DATA FOR THIS EXERCISE:
◆ ◆ ◆ ◆

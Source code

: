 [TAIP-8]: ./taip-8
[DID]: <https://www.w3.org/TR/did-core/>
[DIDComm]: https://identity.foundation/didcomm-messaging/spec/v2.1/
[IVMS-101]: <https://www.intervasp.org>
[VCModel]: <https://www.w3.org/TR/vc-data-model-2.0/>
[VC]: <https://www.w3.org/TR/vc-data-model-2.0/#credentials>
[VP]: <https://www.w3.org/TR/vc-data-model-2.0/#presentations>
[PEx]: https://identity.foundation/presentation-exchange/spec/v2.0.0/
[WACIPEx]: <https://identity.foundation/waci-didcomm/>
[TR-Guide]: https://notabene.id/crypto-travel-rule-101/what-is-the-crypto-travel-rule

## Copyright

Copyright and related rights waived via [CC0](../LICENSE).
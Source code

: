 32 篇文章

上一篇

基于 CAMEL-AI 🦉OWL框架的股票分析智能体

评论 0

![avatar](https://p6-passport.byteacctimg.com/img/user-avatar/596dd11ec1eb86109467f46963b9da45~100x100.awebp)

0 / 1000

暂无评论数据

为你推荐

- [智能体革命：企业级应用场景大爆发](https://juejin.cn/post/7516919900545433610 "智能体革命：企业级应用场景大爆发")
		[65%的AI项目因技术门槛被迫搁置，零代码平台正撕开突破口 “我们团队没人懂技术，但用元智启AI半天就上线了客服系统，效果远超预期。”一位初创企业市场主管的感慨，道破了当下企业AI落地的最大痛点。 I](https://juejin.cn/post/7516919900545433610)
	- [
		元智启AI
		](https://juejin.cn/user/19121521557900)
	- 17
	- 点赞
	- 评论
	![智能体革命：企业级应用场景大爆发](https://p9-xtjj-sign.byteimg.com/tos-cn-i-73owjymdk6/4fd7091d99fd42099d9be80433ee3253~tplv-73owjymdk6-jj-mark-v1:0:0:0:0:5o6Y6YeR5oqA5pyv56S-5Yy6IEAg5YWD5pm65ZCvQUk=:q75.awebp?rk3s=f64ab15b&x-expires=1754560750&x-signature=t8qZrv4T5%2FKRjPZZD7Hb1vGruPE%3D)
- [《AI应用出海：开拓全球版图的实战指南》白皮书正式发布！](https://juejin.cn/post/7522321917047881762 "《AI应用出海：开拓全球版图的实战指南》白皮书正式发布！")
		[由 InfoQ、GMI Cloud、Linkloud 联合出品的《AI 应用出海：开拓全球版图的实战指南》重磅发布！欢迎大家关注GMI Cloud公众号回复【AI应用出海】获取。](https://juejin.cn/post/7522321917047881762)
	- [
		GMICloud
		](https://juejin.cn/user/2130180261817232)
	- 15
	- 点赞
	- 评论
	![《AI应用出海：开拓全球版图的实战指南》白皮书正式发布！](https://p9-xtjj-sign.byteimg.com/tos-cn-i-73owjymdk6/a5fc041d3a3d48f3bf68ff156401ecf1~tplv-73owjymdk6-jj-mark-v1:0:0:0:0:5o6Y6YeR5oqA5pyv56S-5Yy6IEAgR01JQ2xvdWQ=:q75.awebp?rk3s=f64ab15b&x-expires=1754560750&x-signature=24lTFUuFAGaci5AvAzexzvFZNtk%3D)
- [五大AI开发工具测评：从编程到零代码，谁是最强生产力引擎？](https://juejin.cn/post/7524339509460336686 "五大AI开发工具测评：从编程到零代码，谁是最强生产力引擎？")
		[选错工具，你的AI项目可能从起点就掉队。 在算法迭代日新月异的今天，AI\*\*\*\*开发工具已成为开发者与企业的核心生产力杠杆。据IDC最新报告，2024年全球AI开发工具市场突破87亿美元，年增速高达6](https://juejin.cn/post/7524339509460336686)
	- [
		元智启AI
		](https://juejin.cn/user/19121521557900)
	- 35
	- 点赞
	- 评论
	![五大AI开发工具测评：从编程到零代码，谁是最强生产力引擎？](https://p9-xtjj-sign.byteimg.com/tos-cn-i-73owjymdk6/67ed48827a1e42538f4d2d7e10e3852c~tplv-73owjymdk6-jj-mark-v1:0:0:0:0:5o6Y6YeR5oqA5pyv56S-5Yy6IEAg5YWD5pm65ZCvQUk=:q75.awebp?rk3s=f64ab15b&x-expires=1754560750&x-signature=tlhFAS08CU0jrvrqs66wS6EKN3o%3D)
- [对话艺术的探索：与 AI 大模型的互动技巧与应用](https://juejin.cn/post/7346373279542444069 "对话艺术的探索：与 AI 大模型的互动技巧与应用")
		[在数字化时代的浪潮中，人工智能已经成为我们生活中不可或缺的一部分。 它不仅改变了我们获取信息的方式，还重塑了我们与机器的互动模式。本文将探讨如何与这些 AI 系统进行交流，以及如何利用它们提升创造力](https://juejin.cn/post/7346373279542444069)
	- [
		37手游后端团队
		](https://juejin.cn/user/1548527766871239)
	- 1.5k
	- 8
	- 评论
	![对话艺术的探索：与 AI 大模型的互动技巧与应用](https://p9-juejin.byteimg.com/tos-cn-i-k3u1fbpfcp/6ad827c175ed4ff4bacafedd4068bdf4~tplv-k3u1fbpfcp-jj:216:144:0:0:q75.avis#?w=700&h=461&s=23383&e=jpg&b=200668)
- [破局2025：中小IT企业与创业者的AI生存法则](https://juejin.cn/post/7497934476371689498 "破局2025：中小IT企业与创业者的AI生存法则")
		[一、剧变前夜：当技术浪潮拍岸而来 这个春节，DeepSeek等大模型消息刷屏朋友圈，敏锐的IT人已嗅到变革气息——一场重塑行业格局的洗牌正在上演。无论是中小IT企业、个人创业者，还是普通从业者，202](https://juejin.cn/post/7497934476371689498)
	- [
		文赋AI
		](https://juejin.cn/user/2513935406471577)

◆ ◆ ◆ ◆

EXERCISE: When a line in the entries above contains "白皮书正式发布", count it; please answer with the number only.

RESULT OF THIS TASK: 2